───── Data to examine

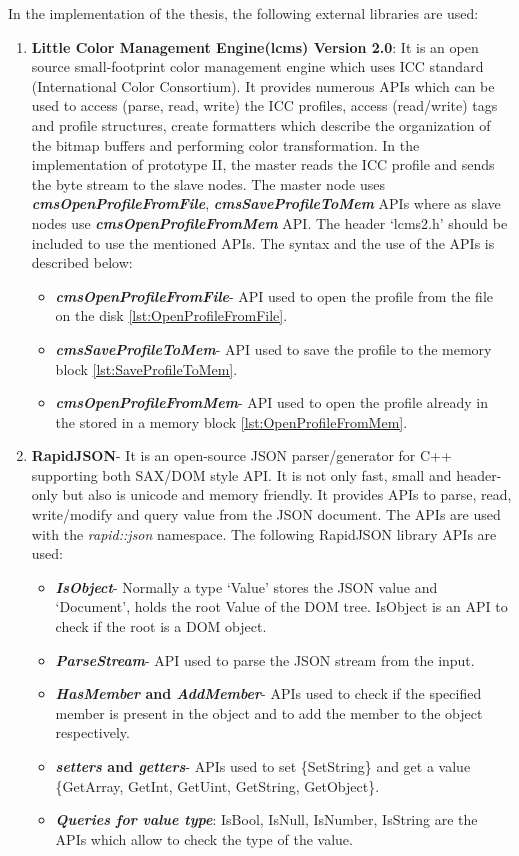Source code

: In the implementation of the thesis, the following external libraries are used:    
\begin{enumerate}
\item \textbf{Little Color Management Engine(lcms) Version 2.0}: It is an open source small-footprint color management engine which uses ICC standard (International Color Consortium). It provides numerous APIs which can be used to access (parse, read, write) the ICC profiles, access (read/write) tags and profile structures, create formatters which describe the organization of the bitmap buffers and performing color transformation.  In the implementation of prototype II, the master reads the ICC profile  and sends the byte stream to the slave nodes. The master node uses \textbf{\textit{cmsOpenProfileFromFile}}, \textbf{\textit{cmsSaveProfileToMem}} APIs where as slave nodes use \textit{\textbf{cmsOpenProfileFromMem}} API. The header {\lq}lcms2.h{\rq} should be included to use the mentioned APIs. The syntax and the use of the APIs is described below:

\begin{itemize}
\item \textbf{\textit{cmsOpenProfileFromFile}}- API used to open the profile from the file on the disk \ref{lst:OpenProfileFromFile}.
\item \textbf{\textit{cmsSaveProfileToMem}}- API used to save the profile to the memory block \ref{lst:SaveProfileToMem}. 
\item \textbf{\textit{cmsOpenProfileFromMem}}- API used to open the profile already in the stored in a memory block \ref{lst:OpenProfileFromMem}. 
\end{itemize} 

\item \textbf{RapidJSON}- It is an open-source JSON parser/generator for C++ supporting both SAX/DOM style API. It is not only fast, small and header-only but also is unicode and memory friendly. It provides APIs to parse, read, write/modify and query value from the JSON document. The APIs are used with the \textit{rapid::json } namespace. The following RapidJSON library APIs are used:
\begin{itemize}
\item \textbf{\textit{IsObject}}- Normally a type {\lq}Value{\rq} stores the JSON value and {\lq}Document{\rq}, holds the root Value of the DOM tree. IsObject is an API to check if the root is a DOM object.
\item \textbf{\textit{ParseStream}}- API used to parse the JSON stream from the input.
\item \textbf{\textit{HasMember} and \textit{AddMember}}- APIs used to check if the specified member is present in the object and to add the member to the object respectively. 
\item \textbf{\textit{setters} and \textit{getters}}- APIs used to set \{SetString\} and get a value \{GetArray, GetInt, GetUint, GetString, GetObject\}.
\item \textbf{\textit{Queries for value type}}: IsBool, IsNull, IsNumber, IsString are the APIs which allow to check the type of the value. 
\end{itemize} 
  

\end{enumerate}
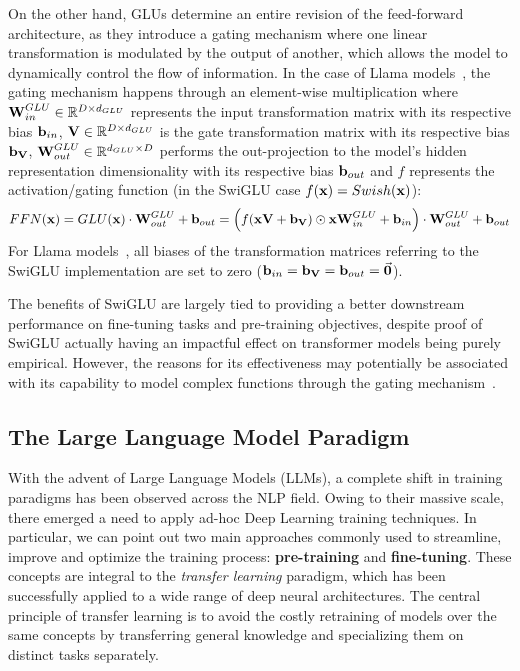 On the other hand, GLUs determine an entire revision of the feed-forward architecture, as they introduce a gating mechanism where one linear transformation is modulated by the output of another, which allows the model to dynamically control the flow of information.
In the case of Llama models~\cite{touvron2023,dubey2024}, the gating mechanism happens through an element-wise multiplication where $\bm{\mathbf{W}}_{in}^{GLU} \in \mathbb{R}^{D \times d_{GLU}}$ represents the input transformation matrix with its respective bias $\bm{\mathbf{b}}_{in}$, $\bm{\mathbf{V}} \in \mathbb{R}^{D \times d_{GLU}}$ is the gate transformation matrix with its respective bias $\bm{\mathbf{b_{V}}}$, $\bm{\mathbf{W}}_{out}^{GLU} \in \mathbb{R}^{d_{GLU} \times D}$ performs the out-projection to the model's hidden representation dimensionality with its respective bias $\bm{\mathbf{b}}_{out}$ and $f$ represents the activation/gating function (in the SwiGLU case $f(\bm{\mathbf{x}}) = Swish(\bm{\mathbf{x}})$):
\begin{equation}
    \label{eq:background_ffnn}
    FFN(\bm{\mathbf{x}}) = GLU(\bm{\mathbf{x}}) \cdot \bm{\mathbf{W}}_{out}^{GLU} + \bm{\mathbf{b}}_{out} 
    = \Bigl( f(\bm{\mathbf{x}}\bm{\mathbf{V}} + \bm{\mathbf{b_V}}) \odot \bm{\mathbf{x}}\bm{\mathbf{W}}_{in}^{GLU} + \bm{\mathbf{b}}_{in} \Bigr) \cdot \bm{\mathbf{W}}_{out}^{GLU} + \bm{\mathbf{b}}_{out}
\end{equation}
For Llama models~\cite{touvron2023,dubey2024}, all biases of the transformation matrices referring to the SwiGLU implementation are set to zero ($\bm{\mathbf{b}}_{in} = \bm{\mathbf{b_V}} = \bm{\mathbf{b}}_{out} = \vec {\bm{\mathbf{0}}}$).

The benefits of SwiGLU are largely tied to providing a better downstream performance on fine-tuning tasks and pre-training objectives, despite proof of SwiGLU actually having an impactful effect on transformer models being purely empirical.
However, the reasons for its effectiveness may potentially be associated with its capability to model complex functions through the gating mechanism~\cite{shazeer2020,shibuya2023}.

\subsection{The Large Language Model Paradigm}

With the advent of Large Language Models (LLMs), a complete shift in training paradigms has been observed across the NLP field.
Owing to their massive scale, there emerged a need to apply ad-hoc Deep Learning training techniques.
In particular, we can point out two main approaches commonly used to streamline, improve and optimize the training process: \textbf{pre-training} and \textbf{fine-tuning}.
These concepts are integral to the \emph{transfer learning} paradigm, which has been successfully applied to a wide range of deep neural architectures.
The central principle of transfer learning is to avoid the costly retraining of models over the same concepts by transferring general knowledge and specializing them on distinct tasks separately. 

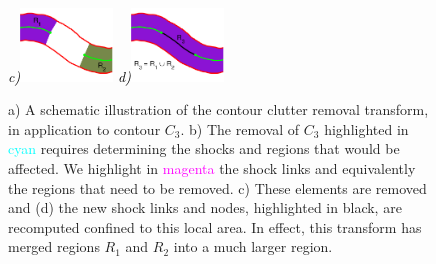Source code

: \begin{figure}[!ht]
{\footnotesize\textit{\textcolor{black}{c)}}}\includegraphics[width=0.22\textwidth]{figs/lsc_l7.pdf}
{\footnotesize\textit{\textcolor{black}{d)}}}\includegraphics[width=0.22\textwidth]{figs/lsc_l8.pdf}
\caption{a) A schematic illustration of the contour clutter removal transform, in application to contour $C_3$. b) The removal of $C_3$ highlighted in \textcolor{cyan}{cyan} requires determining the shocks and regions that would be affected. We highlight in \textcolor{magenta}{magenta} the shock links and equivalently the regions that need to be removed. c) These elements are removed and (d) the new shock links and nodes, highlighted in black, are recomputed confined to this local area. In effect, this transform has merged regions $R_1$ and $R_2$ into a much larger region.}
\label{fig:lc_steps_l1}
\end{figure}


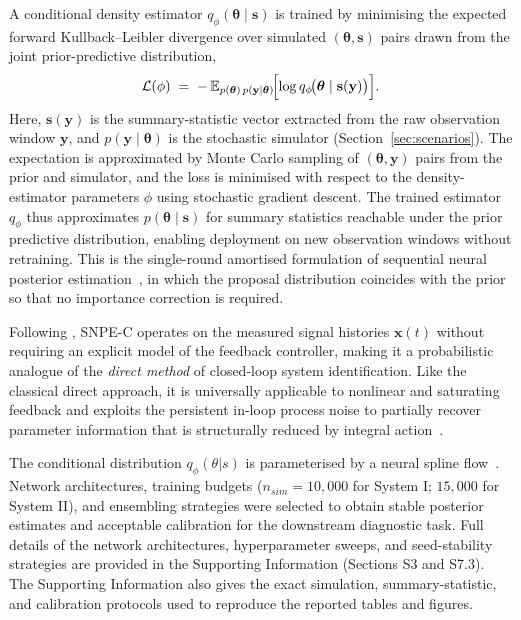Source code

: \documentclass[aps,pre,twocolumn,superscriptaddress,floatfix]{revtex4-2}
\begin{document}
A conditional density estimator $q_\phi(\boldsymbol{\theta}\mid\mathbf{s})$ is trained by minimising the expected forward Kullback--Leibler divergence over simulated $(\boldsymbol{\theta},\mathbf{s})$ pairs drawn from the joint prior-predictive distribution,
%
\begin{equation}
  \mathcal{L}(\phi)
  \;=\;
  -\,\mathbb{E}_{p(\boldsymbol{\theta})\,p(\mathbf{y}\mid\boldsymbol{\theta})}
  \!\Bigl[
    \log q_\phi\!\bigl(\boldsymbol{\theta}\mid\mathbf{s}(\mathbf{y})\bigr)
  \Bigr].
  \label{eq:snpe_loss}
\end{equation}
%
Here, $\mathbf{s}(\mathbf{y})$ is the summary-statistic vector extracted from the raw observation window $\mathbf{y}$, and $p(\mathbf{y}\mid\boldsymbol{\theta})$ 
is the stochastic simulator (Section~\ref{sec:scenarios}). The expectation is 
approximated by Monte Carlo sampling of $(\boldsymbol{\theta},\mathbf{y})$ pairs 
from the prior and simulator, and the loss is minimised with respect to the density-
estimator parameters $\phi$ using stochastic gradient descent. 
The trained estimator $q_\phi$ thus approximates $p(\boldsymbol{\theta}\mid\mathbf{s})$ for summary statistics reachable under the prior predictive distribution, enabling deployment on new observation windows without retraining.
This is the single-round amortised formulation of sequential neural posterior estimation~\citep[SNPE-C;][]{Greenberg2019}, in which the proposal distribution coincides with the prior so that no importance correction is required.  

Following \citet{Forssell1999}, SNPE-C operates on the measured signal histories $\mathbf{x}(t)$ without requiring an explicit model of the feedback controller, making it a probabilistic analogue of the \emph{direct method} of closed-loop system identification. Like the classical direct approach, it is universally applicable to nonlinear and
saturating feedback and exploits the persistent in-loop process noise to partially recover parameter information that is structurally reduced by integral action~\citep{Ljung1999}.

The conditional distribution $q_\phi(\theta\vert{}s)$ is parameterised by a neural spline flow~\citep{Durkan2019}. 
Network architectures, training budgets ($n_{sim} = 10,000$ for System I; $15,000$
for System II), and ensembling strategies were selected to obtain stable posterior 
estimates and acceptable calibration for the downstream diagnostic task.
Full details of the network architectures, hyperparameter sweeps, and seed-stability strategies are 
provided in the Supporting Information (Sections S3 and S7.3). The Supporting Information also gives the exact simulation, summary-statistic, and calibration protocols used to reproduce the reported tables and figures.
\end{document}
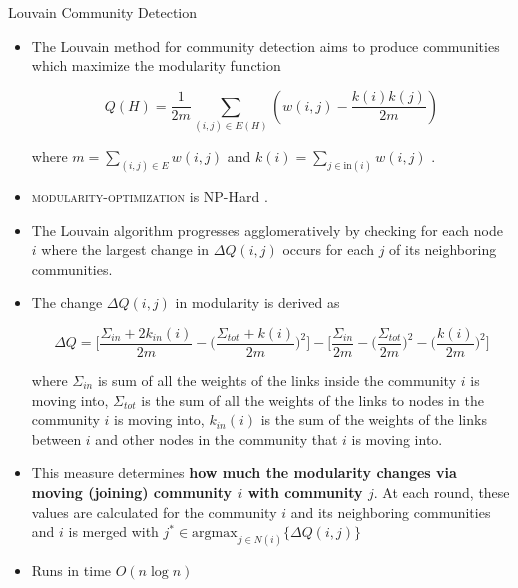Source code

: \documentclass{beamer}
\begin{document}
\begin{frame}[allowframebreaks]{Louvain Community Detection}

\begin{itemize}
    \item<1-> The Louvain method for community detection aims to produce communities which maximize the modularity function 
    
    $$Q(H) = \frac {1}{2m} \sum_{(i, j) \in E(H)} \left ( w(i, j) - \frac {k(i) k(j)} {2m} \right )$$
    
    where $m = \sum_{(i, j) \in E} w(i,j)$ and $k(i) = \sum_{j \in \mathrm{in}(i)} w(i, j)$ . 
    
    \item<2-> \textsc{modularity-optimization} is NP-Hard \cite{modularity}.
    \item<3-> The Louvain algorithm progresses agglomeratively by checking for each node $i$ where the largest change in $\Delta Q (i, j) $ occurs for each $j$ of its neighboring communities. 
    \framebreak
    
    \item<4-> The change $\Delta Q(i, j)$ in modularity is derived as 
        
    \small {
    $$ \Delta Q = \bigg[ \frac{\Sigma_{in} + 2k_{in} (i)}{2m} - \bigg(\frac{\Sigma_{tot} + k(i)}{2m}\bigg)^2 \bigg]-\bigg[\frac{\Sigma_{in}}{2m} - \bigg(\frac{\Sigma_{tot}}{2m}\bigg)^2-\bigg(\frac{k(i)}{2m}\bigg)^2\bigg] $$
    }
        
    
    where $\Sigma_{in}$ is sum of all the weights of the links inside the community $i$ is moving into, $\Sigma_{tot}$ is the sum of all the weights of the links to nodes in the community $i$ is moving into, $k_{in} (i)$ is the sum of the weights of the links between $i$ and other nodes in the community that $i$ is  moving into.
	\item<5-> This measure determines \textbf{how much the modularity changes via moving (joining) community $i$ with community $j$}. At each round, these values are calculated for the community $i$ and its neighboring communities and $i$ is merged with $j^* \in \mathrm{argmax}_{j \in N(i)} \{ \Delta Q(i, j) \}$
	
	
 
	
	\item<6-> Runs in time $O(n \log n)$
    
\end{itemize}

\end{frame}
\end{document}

──────────

* [Instructions to follow] Across the entries above, find the lines with the string "calibration" and copy them.

* [Answer to this exercise]
estimates and acceptable calibration for the downstream diagnostic task.
provided in the Supporting Information (Sections S3 and S7.3). The Supporting Information also gives the exact simulation, summary-statistic, and calibration protocols used to reproduce the reported tables and figures.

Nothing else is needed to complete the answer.